Analisis Faktor-Faktor Apa Saja Yang Mempengaruhi Penundaan Siswa Dalam Mengerjakan PR Matematika

Pendahuluan

Pekerjaan rumah (PR) matematika merupakan salah satu sarana penting untuk memperkuat pemahaman siswa, melatih keterampilan berpikir logis, serta meningkatkan kemampuan pemecahan masalah. Namun, fenomena penundaan dalam mengerjakan PR matematika (mathematics homework procrastination) semakin sering ditemukan di kalangan siswa Indonesia, baik di tingkat SMP maupun SMA.

Beberapa survei pendidikan di Indonesia, seperti laporan PISA (Programme for International Student Assessment), menunjukkan bahwa prestasi matematika siswa Indonesia masih berada di bawah rata-rata negara OECD. Salah satu faktor yang sering disoroti adalah rendahnya kedisiplinan belajar di luar kelas, termasuk kebiasaan menunda pengerjaan PR. Hal ini menunjukkan bahwa PR matematika yang seharusnya menjadi sarana untuk memperkuat penguasaan konsep, justru sering tertunda atau dikerjakan terburu-buru menjelang batas waktu, sehingga kualitas hasil belajar menurun.

Point-Point Masalah

  1. Tingkat penundaan PR cukup tinggi di kalangan siswa Indonesia.
    Banyak siswa menunda mengerjakan PR hingga menit-menit terakhir. Akibatnya, kualitas pengerjaan rendah, sering asal menyalin jawaban, dan tidak memberikan manfaat maksimal terhadap peningkatan pemahaman matematika.

  2. Matematika dianggap sebagai mata pelajaran yang sulit dan menakutkan.
    Stigma bahwa matematika itu sulit sudah melekat di banyak siswa Indonesia. Rasa takut gagal, kecemasan terhadap soal yang kompleks, serta kebosanan karena metode belajar yang monoton membuat siswa lebih memilih menunda daripada mencoba mengerjakan.

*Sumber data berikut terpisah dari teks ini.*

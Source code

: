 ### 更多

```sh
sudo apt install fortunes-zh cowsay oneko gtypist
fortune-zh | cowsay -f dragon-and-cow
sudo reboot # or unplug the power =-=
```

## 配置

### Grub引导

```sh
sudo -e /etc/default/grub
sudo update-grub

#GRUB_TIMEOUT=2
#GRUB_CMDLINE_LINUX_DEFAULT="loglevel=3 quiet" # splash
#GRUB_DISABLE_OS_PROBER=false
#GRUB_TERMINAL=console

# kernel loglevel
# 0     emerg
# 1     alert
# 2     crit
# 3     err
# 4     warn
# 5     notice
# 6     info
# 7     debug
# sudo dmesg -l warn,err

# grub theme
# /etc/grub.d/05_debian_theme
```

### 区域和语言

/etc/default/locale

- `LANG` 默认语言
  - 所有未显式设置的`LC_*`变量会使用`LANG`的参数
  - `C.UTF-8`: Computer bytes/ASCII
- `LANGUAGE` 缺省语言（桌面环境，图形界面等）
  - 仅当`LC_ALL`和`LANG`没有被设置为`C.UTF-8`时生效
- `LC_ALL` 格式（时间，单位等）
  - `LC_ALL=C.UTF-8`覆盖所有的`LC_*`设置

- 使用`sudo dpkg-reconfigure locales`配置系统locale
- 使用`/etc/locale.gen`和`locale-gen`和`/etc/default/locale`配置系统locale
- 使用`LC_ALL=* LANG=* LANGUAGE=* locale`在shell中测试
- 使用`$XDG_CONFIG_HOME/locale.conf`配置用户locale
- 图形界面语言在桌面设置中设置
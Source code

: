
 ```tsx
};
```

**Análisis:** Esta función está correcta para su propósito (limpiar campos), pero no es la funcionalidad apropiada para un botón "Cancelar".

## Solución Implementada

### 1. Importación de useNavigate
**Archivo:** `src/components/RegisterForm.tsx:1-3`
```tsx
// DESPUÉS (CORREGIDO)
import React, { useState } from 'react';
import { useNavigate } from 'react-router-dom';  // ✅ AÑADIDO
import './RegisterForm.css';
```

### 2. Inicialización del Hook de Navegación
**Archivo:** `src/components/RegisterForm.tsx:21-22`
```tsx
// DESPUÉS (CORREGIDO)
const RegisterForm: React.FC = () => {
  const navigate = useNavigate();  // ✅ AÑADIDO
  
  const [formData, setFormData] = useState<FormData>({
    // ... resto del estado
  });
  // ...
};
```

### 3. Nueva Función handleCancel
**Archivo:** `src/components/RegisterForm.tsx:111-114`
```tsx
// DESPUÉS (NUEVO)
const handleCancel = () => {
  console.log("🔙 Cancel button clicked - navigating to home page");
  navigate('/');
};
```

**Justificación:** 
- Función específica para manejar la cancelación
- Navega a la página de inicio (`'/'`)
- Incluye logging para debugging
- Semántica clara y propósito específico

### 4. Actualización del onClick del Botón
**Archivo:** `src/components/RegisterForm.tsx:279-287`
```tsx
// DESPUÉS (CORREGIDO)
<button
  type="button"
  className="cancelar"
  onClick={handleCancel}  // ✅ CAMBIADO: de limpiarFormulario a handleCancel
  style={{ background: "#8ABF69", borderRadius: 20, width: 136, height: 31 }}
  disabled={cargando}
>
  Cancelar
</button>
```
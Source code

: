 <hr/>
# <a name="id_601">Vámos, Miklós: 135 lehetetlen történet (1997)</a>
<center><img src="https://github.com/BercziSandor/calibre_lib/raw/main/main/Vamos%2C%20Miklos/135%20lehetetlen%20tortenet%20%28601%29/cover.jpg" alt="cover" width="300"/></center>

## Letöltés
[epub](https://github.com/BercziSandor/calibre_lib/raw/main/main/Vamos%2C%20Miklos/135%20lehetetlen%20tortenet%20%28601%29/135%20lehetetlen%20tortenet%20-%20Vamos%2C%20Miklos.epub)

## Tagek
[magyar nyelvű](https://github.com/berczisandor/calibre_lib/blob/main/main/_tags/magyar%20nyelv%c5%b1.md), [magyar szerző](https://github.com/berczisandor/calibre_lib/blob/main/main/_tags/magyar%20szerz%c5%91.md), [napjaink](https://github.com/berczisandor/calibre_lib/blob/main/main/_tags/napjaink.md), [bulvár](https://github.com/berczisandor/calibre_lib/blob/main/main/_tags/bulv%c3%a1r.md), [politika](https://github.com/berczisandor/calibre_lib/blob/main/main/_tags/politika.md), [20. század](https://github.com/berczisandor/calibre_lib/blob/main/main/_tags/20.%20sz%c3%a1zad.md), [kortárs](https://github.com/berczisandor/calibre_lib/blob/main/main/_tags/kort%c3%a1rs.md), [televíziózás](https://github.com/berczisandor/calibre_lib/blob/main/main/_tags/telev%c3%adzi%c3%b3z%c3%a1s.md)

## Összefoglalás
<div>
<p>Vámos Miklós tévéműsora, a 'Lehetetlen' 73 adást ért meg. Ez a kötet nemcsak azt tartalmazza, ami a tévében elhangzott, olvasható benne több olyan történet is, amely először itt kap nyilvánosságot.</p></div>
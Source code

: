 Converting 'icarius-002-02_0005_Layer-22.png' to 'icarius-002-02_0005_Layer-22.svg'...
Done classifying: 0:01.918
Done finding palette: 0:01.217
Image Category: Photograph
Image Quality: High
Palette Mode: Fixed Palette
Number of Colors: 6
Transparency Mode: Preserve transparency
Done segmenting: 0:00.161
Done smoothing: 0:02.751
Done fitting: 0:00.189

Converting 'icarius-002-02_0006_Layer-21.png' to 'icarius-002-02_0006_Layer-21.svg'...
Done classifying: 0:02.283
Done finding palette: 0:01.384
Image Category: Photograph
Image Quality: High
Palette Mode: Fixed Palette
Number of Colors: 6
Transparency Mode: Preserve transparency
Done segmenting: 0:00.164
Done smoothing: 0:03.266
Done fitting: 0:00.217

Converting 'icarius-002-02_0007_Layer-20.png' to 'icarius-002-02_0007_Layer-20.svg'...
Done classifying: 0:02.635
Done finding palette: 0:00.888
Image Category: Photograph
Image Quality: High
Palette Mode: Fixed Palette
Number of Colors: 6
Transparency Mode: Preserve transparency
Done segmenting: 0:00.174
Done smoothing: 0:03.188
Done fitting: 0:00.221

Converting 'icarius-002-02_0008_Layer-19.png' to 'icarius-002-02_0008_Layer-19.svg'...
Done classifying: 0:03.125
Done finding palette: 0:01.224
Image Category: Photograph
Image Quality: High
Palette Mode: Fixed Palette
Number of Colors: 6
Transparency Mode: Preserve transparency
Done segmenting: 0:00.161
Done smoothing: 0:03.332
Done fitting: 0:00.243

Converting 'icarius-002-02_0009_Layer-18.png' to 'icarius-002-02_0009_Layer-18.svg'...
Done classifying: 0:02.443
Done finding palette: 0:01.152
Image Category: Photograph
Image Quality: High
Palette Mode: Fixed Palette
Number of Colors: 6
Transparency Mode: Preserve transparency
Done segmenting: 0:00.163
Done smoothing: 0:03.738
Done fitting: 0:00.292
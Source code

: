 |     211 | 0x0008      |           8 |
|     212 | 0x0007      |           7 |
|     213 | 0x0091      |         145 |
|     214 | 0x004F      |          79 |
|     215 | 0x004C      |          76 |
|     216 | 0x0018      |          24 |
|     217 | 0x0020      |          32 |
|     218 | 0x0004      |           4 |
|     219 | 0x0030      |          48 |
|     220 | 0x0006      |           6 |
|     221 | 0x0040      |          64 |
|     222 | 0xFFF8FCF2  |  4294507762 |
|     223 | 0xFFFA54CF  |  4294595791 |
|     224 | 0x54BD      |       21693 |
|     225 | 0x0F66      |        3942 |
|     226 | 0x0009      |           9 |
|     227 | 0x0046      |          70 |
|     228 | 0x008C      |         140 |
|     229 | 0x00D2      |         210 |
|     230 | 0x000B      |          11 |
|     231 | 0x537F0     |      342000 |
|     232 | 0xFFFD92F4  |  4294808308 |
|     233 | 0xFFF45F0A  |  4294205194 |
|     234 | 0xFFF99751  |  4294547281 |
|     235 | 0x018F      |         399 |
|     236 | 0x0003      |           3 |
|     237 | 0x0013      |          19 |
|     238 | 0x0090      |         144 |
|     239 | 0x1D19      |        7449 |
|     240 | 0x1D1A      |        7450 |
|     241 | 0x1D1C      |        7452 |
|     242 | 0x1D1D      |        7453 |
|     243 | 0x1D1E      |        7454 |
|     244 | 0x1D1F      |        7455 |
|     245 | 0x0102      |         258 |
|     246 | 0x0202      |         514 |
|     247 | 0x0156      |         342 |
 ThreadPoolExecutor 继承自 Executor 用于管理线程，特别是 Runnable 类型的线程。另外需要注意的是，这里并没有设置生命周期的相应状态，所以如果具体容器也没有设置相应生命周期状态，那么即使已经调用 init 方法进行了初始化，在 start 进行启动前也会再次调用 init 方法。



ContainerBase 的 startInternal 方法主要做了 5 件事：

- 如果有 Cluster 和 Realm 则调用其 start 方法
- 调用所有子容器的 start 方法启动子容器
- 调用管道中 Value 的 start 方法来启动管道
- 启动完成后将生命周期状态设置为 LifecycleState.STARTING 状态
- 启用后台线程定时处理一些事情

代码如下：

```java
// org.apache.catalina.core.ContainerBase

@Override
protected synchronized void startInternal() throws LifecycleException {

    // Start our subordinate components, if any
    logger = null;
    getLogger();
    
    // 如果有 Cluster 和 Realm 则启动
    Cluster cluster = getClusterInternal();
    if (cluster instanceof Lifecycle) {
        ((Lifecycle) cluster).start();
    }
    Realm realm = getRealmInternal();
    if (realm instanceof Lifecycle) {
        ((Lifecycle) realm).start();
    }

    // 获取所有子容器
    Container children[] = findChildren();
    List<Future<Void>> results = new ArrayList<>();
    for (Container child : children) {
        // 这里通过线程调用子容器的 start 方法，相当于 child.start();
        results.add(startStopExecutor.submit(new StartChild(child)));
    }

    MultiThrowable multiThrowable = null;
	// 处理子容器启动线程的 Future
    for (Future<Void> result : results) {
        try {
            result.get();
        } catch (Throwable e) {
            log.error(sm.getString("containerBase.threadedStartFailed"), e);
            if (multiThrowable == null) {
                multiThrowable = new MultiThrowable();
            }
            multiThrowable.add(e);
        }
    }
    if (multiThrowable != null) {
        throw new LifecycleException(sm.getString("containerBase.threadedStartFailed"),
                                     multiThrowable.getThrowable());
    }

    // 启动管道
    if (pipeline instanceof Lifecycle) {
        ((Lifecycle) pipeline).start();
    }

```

  3. Kurangnya regulasi diri dan motivasi intrinsik siswa.
    Usia remaja, khususnya SMP, merupakan fase di mana regulasi diri dan manajemen waktu belum matang. Tanpa motivasi intrinsik yang kuat, siswa cenderung menunda tugas, terutama yang dianggap sulit seperti PR matematika.

  4. Peran orang tua dan guru belum selalu efektif.
    Di Indonesia, orang tua sering memberikan tekanan agar anak segera mengerjakan PR. Namun, pendekatan yang terlalu mengontrol justru memunculkan resistensi dan rasa jenuh. Begitu pula, guru yang memberi PR hanya sebagai rutinitas tanpa variasi membuat siswa merasa tidak memiliki otonomi dalam belajar.

  5. Kurangnya variasi bentuk PR dan rendahnya aspek enjoyment.
    PR matematika di sekolah Indonesia masih banyak berbentuk soal-soal rutin dari buku paket. Minimnya inovasi dan keterhubungan dengan konteks kehidupan nyata menyebabkan siswa mudah bosan dan tidak merasa termotivasi untuk segera menyelesaikannya.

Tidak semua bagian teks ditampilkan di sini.